今中:もともと地方創生に興味があったので、この職に自分から応募しました。長年にわたって地域と関係を築いてきたベテランの社員が就くことが多く、こう見えて観光開発プロデューサーのなかでは比較的若手です(笑)。まだ着任して日も浅いことから、学ぶ姿勢や、現場へ足を運ぶことを心掛けていますが、いま特に大事だと感じているのは、相手の立場に立った「ヒアリング力」です。多くの方たちの意見を踏まえて落としどころをどう決めるか。日々悩みながらも、やりがいがあり充実していると感じます。
―― 着任して半年ほどですが、すでにたくさんの方たちに会われ、交流されているのでしょうね。
今中:業務で千葉県内を回るだけでなく、各地域の観光協会が主催する会議や勉強会などにも積極的に参加させていただいています。いろいろな出会いと交流があるなか、事業者や自治体には本気で地域を良くしたいという方たちがたくさんいることを肌で感じました。コロナ禍を経て旅行者の意識が変わったことを受け、自分たちも変わらなければ、という思いを、地域の皆さんから強く感じます。
そして観光庁では、既存のものを高付加価値なものへ、もっと磨き上げていきましょうという指針を出していて、県もその指針に沿って動いていることから、「とにかく新しいことを」というよりも、今ある資産をどう変えられるか考えている方が多いようです。
その代表的な例として、酒々井町で300年以上前から日本酒造りをされている「飯沼本家」があります。母屋を中心に古い建物や庭などを活かした改装をされ、すばらしい観光スポットへと生まれ変わらせています。ここでは、観光庁の事業に協力して、酒蔵を活用した「酒フェス」なども開催されています。
江戸時代から続く酒蔵・飯沼家の母屋を改装したレストラン「きのえねomoya」
出会いは、地元の観光物産協会が主催された、飯沼本家を業界関係者に紹介するイベントでした。JTBも参加させていただいた際に、この飯沼本家の専務からいろいろな話をお聞きし、酒蔵も見せていただいて大変感銘を受けました。すぐに商品開発に着手して、JTBとして「ならではプラン(※)」を一緒につくらせていただいています。
今日はぜひ、その飯沼専務をご紹介したいと思います。
※ 地域に眠る観光資源を、地域の方と共にJTB担当者が発掘。その時、その場所でしか見られない感動体験や、地域の方々と交流するプログラムなど、ならではの付加価値を加えたプラン。
JTBへ求める「プロの提言」。独自の魅力を、一緒に創ってほしい。
今中:飯沼本家を初めて見たときは、本当に驚きました。訪れる前は、普通の酒蔵をイメージしていましたので、こんなにも素敵な造りになっているとは思っていませんでしたし、サービスも含めてすべてのレベルが高い。
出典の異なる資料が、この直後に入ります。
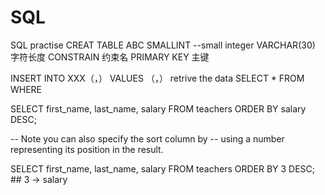 # SQL
SQL practise
CREAT TABLE ABC
SMALLINT --small integer
VARCHAR(30)  字符长度
CONSTRAIN 约束名
PRIMARY KEY 主键



INSERT INTO XXX（，）
VALUES （，）
retrive the data
SELECT * FROM
WHERE 

SELECT first_name, last_name, salary
FROM teachers
ORDER BY salary DESC;

-- Note you can also specify the sort column by
-- using a number representing its position in the result.

SELECT first_name, last_name, salary
FROM teachers
ORDER BY 3 DESC; ## 3 -> salary
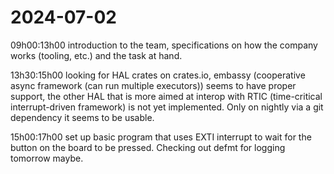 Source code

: # 2024-07-02

09h00:13h00 introduction to the team, specifications on how the company works (tooling, etc.) and the task at hand.

13h30:15h00 looking for HAL crates on crates.io, embassy (cooperative async framework (can run multiple executors)) seems to have proper support, the other HAL that is more aimed at interop with RTIC (time-critical interrupt-driven framework) is not yet implemented. Only on nightly via a git dependency it seems to be usable.

15h00:17h00 set up basic program that uses EXTI interrupt to wait for the button on the board to be pressed. Checking out defmt for logging tomorrow maybe.
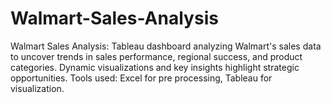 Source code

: # Walmart-Sales-Analysis
Walmart Sales Analysis: Tableau dashboard analyzing Walmart's sales data to uncover trends in sales performance, regional success, and product categories. Dynamic visualizations and key insights highlight strategic opportunities. Tools used: Excel for pre processing, Tableau for visualization.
何より、飯沼専務の熱い想いにも感銘を受けました。
株式会社 飯沼本家 専務取締役 飯沼 一喜さん
飯沼:まず考え方は本当にシンプルで、観光スポットとしての吸引力で酒蔵への来客数を増やし、弊社のお酒に触れていただくことで、本業の日本酒販売を伸ばそうというものです。基本戦略は「おいしいお酒をつくる」ことと、「楽しい場をつくる」こと。いろいろと人の興味・関心を生みだす仕掛けをつくっていくことが必要だと考えています。
今中:観光客の目線で言えば、実際の作り手が見学案内をしてくれますので、その生の声が聞けるのは魅力ですよね。全体としては酒蔵を中心に、飯沼家の母屋を改装されたレストラン、直営ショップ、ギャラリー、宿泊施設、農園などがあり、ここでしか味わえない日本酒もあるなど、特別な時間を楽しめますよね。実は社内行事の会場にも使わせていただいたことがあるのですが、訪れた弊社の役員らも素晴らしい造りや料理に驚いていました。
酒蔵内部
飯沼:まず、酒蔵を訪れること自体に、高い体験価値があると考えています。そして、築約300年の古民家を改装したレストランで、伝統的な懐石料理を楽しんでいただく。さらには日本酒の試飲や購入ができることも含め、充実した時間を過ごしていただけると考えています。宿泊施設も、酒蔵が運営していますので、泊まってゆっくりとお酒を楽しんでいただくというのがコンセプトです。
春慶箱もり膳
甲子(きのえね) 純米大吟醸 山田錦50
今中:このように魅力的な観光スポットがあることは、千葉県の観光開発に関わる者として、私も大変意義のあることだと考えていますし、大きな期待もしています。きっと他の事業者にとっても、参考になるところが大きいでしょう。とはいえ、全国の自治体がインバウンドをにらみながら観光開発やPRに取り組んでいますが、簡単には成果を上げられずにいます。専務が重視しているポイントは何ですか。
飯沼:日本各地にはいろいろなコンテンツがあり、その魅力を計る指標もさまざまです。しかし何であっても上位の数%に入っていなければ、そのコンテンツは埋もれてしまうと個人的には感じています。磨き上げることで観光客に満足していただける既存コンテンツがたくさんあるはずだと思っています。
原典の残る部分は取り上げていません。